Jul 9, 2022 | Uncategorized

By: Pat Winter
The history of any person or place is most often accompanied by lots of good stories if you take the time to dig around a little bit. Our marina is not any different, and here are three interesting accounts we thought would catch your interest.

  • On November 29, 1991, The Daily Advance reported that Albemarle Plantation was officially in business. They reported, “Besides the clubhouse, a 237-slip marina is under construction, with the first 50 slips scheduled to open this fall.” But Buzz Savage, Marina Governor, reports that today the marina advertises just 166 slips. What happened to all the others?

    During construction, the pilings installed by Waff Brothers were discovered to be too short because our marina location has a soft, silty bottom. This necessitated a change to the original marina plans.

    Today, although the marina has 166 slips, the water level for a few slips is too shallow for larger boats to navigate safely. So, our marina today has fewer active slips than originally planned.

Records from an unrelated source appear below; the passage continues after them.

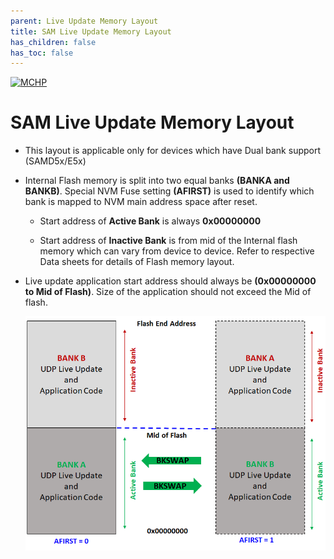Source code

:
 ```yaml
---
parent: Live Update Memory Layout
title: SAM Live Update Memory Layout
has_children: false
has_toc: false
---
```


[![MCHP](https://www.microchip.com/ResourcePackages/Microchip/assets/dist/images/logo.png)](https://www.microchip.com)

# SAM Live Update Memory Layout

- This layout is applicable only for devices which have Dual bank support (SAMD5x/E5x)

- Internal Flash memory is split into two equal banks **(BANKA and BANKB)**. Special NVM Fuse setting **(AFIRST)** is used to identify which bank is mapped to NVM main address space after reset.

    - Start address of **Active Bank** is always **0x00000000**

    - Start address of **Inactive Bank** is from mid of the Internal flash memory which can vary from device to device. Refer to respective Data sheets for details of Flash memory layout. 

- Live update application start address should always be **(0x00000000 to Mid of Flash)**. Size of the application should not exceed the Mid of flash.

    ![live_update_memory_layout_sam](./images/live_update_memory_layout_sam.png)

  • In 1995 when the marina construction was almost finished, the marina itself was still unnamed. It needed a moniker that would help establish its identity and location for boaters on the Sound. Eddie Bateman, the first dockmaster, consulted with developer Pete Bosher about possible names. Eddie suggested the marina be named “Osprey Cove Marina” because of the many osprey native to this area. Although this name was considered, the name Albemarle Plantation Marina was settled upon and is the name still in use today.
  • Dredging and accurate placement of navigational markers was absolutely necessary to the accessibility of our marina from the Sound. Why? The Sound is a surprisingly shallow body of water and at one time a small island was located at the mouth of the Yeopim River. In 1954 Cat 4 Hurricane Hazel demolished this island completely, leaving be-hind a shallow sandy area. This island takes the history of our marina location way back to the 17th century. First known as Heriot’s Island on area maps, by 1672 the small island is identified as Batts Island, and on a 1690 map is identified as Batts Grave.

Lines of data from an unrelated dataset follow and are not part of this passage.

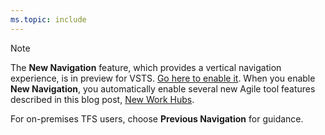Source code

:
 ```yaml
---
ms.topic: include
---
```


> [!NOTE]
> The **New Navigation** feature, which provides a vertical navigation experience, is in preview for VSTS. [Go here to enable it](../../project/navigation/preview-features.md). When you enable **New Navigation**, you automatically enable several new Agile tool features described in this blog post, [New Work Hubs](https://blogs.msdn.microsoft.com/devops/2018/06/22/new-work-hubs/).  
> 
> For on-premises TFS users, choose **Previous Navigation** for guidance.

    Research tells us that Nathaniel Batts, a fur trader, explorer, and Indian interpreter, was North Carolina’s first permanent white settler. He worked for Francis Yeardley of today’s Virginia Beach who in 1653 sent Batts to explore the Albemarle Sound to identify fertile lands that Yeardley could use for development. In 1660 Batts, along with George Durant, negotiated the purchase of land from Kiscutanewh, the king of the Yeopim Indians. It included all the land in Pasquotank County southwest of the Pasquotank River reaching to the head of New Begin Creek. This land was acquired in exchange for the construction of an English-style house furnished with English goods for King Kiscutanewh. In payment for his services, Yeardley also built Nathaniel Batts a log cabin-style house on the south side of the mouth of Salmon Creek in today’s Merry Hill in Bertie County. It is believed that Batts lived there only during fur season when it became an active trading post with the natives in the area.

    When not at his trading post, Batts could perhaps be found on the land holding for which he is best known, Batts Island, located at the mouth of the Yeopim River. There exists a legend connected with this area that tells about a trader named Jesse Batz who falls in love with a Chowanoke maiden named Kickowanna. Their story, “The Legend of Batz’s Grave,” is recorded in “Literature in the Albemarle” by Bettie Fresh-water Pool. Batts was reportedly buried on the island, explaining why the island was later renamed Batts Grave. This fact gives historians the opportunity to joke that Batts was buried at sea, but not at first!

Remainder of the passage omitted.